- **Work request**: Every line from the one containing "jsonwebtoken cookie-parser multer" to the one containing "npm run start-dev" in the records below, both included, must be set down exactly, and no other line.

--- Exercise data Enclosed Below ---

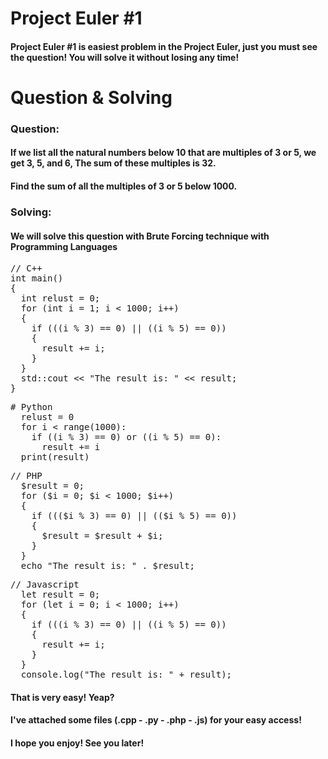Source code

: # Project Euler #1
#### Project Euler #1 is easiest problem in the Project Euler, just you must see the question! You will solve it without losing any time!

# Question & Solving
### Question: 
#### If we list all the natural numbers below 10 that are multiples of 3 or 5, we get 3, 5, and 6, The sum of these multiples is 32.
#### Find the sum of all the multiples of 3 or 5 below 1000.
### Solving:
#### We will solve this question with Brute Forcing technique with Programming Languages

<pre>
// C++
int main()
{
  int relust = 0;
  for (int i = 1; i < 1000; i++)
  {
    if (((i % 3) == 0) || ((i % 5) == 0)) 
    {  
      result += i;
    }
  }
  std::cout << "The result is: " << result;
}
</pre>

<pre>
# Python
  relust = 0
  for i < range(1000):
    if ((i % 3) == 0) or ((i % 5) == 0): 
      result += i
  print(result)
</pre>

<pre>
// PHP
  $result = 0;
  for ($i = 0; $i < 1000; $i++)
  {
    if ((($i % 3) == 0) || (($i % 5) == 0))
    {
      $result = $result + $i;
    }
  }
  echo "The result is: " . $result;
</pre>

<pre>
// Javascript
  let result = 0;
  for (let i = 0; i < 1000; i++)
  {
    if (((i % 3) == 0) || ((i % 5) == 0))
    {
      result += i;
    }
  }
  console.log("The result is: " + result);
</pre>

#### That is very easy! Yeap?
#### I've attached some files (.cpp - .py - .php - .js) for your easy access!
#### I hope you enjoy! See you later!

--- End of Enclosed Exercise data ---
--- Exercise data Enclosed Below ---

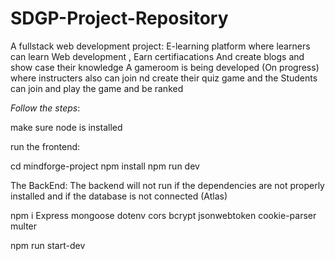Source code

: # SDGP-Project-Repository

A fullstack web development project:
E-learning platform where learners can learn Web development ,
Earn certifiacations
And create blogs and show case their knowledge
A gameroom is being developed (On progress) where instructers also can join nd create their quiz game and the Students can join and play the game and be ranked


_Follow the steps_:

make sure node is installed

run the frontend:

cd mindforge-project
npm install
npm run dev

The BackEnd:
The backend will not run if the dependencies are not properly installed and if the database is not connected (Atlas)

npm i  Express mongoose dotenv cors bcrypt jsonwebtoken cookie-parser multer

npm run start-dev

--- End of Enclosed Exercise data ---

- **Response to this task**:
npm i  Express mongoose dotenv cors bcrypt jsonwebtoken cookie-parser multer

npm run start-dev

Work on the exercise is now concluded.